- WORK TO COMPLETE -
The reply must consist of the lines from the first line of the records through the line containing "[Almost full list", copied exactly, with every picture omitted.

- PROVIDED DATA -

++++

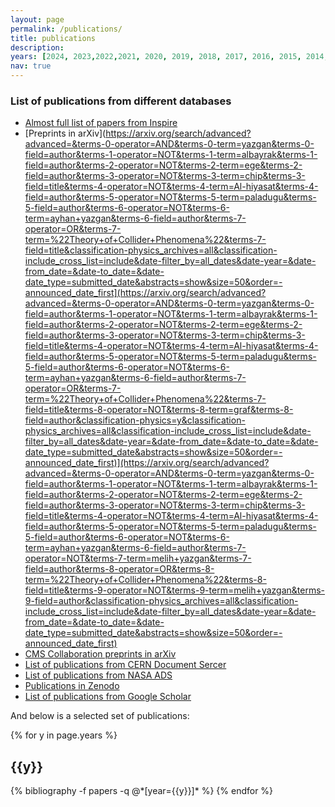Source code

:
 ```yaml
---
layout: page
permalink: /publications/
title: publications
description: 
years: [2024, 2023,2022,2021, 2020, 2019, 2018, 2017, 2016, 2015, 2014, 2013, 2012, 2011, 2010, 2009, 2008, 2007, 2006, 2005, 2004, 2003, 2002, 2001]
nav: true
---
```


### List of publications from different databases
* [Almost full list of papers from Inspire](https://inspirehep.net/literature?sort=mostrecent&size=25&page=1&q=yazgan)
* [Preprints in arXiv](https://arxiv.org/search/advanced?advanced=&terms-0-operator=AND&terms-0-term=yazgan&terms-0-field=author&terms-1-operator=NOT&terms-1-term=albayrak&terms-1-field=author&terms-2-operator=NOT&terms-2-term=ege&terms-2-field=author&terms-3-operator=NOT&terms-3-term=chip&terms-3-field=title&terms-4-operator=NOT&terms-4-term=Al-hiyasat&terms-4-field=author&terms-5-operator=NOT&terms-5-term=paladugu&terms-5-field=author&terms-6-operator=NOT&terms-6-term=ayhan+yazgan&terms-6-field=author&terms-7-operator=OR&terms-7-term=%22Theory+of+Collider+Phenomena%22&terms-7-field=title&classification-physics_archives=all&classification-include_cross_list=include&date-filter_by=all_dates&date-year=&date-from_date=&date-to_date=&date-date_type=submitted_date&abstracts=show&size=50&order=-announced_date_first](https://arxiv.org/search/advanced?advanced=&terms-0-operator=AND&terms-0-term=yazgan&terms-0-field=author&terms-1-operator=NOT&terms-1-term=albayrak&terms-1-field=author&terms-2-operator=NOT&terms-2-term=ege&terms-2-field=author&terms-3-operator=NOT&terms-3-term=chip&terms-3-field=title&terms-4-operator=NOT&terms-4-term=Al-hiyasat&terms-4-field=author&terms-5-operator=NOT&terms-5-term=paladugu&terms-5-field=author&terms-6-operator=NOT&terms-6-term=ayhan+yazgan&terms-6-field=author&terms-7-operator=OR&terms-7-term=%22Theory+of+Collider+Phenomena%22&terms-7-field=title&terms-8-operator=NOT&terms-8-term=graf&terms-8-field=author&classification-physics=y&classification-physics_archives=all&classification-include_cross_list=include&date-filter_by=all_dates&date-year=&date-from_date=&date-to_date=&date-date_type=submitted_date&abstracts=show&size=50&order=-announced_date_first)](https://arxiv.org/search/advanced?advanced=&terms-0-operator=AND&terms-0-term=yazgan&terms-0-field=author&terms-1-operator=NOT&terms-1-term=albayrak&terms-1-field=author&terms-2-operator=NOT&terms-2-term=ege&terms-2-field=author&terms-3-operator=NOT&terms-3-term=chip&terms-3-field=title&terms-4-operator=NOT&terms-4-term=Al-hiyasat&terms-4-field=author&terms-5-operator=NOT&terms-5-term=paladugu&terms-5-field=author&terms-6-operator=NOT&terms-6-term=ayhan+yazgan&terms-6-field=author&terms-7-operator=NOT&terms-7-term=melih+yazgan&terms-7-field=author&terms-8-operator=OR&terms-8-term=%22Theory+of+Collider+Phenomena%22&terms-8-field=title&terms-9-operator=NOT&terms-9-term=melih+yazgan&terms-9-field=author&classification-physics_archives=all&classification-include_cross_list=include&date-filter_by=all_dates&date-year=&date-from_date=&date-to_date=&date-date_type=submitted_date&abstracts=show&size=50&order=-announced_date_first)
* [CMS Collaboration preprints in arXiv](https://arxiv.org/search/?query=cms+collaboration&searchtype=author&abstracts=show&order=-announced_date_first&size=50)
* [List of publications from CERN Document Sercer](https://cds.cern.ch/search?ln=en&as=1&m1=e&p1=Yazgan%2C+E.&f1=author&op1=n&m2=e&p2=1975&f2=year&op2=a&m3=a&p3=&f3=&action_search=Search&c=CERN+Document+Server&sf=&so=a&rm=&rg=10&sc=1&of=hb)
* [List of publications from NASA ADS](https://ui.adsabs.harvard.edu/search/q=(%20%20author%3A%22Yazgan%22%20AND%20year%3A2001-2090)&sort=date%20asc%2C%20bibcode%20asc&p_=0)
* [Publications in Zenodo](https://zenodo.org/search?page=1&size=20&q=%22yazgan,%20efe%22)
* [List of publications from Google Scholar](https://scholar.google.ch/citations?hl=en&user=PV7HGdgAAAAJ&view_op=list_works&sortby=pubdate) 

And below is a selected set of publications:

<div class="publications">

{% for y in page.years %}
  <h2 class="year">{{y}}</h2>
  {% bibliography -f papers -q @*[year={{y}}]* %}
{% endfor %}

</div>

++++

- OUTPUT FOR THIS EXERCISE -
Source code

:
 ```yaml
---
layout: page
permalink: /publications/
title: publications
description: 
years: [2024, 2023,2022,2021, 2020, 2019, 2018, 2017, 2016, 2015, 2014, 2013, 2012, 2011, 2010, 2009, 2008, 2007, 2006, 2005, 2004, 2003, 2002, 2001]
nav: true
---
```


### List of publications from different databases
* [Almost full list of papers from Inspire](https://inspirehep.net/literature?sort=mostrecent&size=25&page=1&q=yazgan)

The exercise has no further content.